## Work instructions
If a line of the listing contains the string "documents", return that line.

## Records supplied
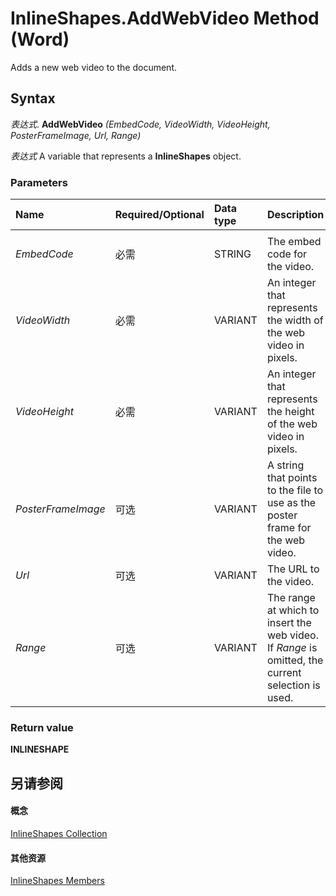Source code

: 
# InlineShapes.AddWebVideo Method (Word)

Adds a new web video to the document.


## Syntax

 _表达式_. **AddWebVideo** _(EmbedCode,_ _VideoWidth,_ _VideoHeight,_ _PosterFrameImage,_ _Url,_ _Range)_

 _表达式_ A variable that represents a **InlineShapes** object.


### Parameters



|**Name**|**Required/Optional**|**Data type**|**Description**|
|:-----|:-----|:-----|:-----|
|||||
| _EmbedCode_|必需|STRING|The embed code for the video.|
| _VideoWidth_|必需|VARIANT|An integer that represents the width of the web video in pixels.|
| _VideoHeight_|必需|VARIANT|An integer that represents the height of the web video in pixels.|
| _PosterFrameImage_|可选|VARIANT|A string that points to the file to use as the poster frame for the web video.|
| _Url_|可选|VARIANT|The URL to the video.|
| _Range_|可选|VARIANT|The range at which to insert the web video. If  _Range_ is omitted, the current selection is used.|

### Return value

 **INLINESHAPE**


## 另请参阅


#### 概念


[InlineShapes Collection](88c632b2-80de-c96a-8879-a98461b38bd0.md)
#### 其他资源


[InlineShapes Members](http://msdn.microsoft.com/library/b579615b-f917-3d70-19da-1604e776fd0a%28Office.15%29.aspx)
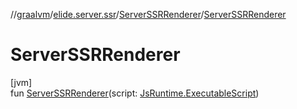 //[graalvm](../../../index.md)/[elide.server.ssr](../index.md)/[ServerSSRRenderer](index.md)/[ServerSSRRenderer](-server-s-s-r-renderer.md)

# ServerSSRRenderer

[jvm]\
fun [ServerSSRRenderer](-server-s-s-r-renderer.md)(script: [JsRuntime.ExecutableScript](../../elide.runtime.graalvm/-js-runtime/-executable-script/index.md))
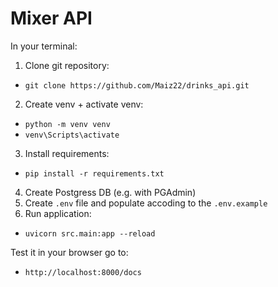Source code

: # Mixer API
In your terminal:
1) Clone git repository:
- `git clone https://github.com/Maiz22/drinks_api.git`
2) Create venv + activate venv:
- `python -m venv venv`
- `venv\Scripts\activate`
3) Install requirements:
- `pip install -r requirements.txt`
4) Create Postgress DB (e.g. with PGAdmin)
5) Create `.env` file and populate accoding to the `.env.example`
6) Run application:
- `uvicorn src.main:app --reload`

Test it in your browser go to:
- `http://localhost:8000/docs`
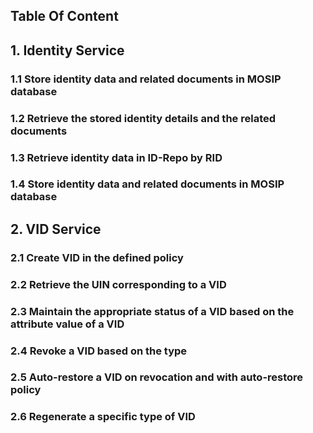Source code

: ## Table Of Content
## 1. Identity Service
### 1.1 Store identity data and related documents in MOSIP database
### 1.2 Retrieve the stored identity details and the related documents
### 1.3 Retrieve identity data in ID-Repo by RID	
### 1.4 Store identity data and related documents in MOSIP database
## 2. VID Service
### 2.1 Create VID in the defined policy
### 2.2 Retrieve the UIN corresponding to a VID
### 2.3 Maintain the appropriate status of a VID based on the attribute value of a VID	
### 2.4 Revoke a VID based on the type
### 2.5 Auto-restore a VID on revocation and with auto-restore policy  
### 2.6 Regenerate a specific type of VID	
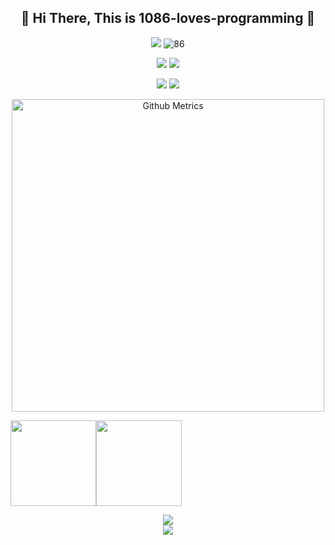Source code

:<h2 align="center">👋 Hi There, This is 1086-loves-programming 👋</h2>
    <p align="center">
        <a href="https://github.com/1086-loves-programming"><img src=https://img.shields.io/badge/dynamic/json?color=272626&label=Github&query=%24.data.totalSubs&suffix=%20followers&url=https%3A%2F%2Fapi.spencerwoo.com%2Fsubstats%2F%3Fsource%3Dgithub%26queryKey%3D1086-loves-programming /></a>
    <img src="https://komarev.com/ghpvc/?username=1086-loves-programming" alt="86"/>
</p>
<p align="center">
    <a href="https://shequ.codemao.cn/user/13869990"><img src="https://img.shields.io/badge/Codemao-编程猫-red" /></a>
    <a href="https://space.bilibili.com/1305803109"><img src="https://img.shields.io/badge/Bilibili-B%E7%AB%99-ff69b4" /></a>
</p>
<p align="center">
    <a href="https://juejin.cn/user/2582088500914903"><img src="https://stats.justsong.cn/api/juejin?id=2582088500914903&lang=zh-CN" /></a>
    <a href="https://space.bilibili.com/1305803109"><img src="https://stats.justsong.cn/api/bilibili/?id=1305803109&lang=zh-CN" /></a>
</p>



<p align="center">
    <img width="500" src="https://metrics.lecoq.io/1086-loves-programming" alt="Github Metrics"><br>
</p>

<img align="" height="137px" src="https://github-readme-stats.vercel.app/api?username=1086-loves-programming&hide_title=true&hide_border=true&show_icons=true&include_all_commits=true&line_height=21&bg_color=0,EC6C6C,FFD479,FFFC79,73FA79&theme=graywhite&locale=cn" /><img align="" height="137px" src="https://github-readme-stats.vercel.app/api/top-langs/?username=1086-loves-programming&hide_title=true&hide_border=true&layout=compact&bg_color=0,73FA79,73FDFF,D783FF&theme=graywhite&locale=cn" />

<div align="center"> <img src="https://github-profile-trophy.vercel.app/?username=1086-loves-programming&locale=cn" /> </div>
<div align="center"> <img src="https://github-readme-streak-stats.herokuapp.com/?user=1086-loves-programming" /> </div>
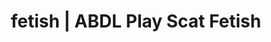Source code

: ---
categories:
- Erotic Audiobooks
- Gender-Fluid
- Latex Fetish
- Spiritual Kink
- Gothic Erotica
image: /assets/images/1747714095574.webp
layout: post
schema:
  description: Premium adult content featuring ABDL Play, Scat Fetish. High-quality
    artwork with erotic themes.
  keywords:
  - Immersive Erotica
  - ABDL Play
  - Vintage Boudoir
  - Ethical Porn
  - Latex Fetish
  - Shibari
  - Scat Fetish
  name: 1747714095574 | ABDL Play Scat Fetish
  type: VisualArtwork
seo:
  description: Featured content with exclusive ABDL Play, Scat Fetish. HD images available.
  keywords: ABDL Play, Scat Fetish
  og_image: /assets/images/1747714095574.webp
  schema_type: VisualArtwork
tags:
- '#fetish'
- ABDL Play
- Scat Fetish
title: fetish | ABDL Play Scat Fetish
---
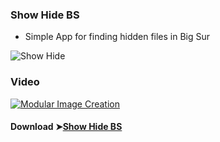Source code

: ### Show Hide BS
- Simple App for finding hidden files in Big Sur

![Show Hide](https://user-images.githubusercontent.com/6248794/89104486-b4a77180-d3e7-11ea-9728-cf273cd0f3ec.png)


### Video

[![Modular Image Creation](https://i87.servimg.com/u/f87/17/99/48/98/68747410.png)](https://youtu.be/VjPbmkeFC0w)

#### Download ➤[Show Hide BS](https://github.com/chris1111/Show-Hide-BS/releases/tag/V1)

## Solution to the problem
### 1.1 Store identity data and related documents in MOSIP database
### 1.2 Retrieve the stored identity details and the related documents
### 1.4 Store identity data and related documents in MOSIP database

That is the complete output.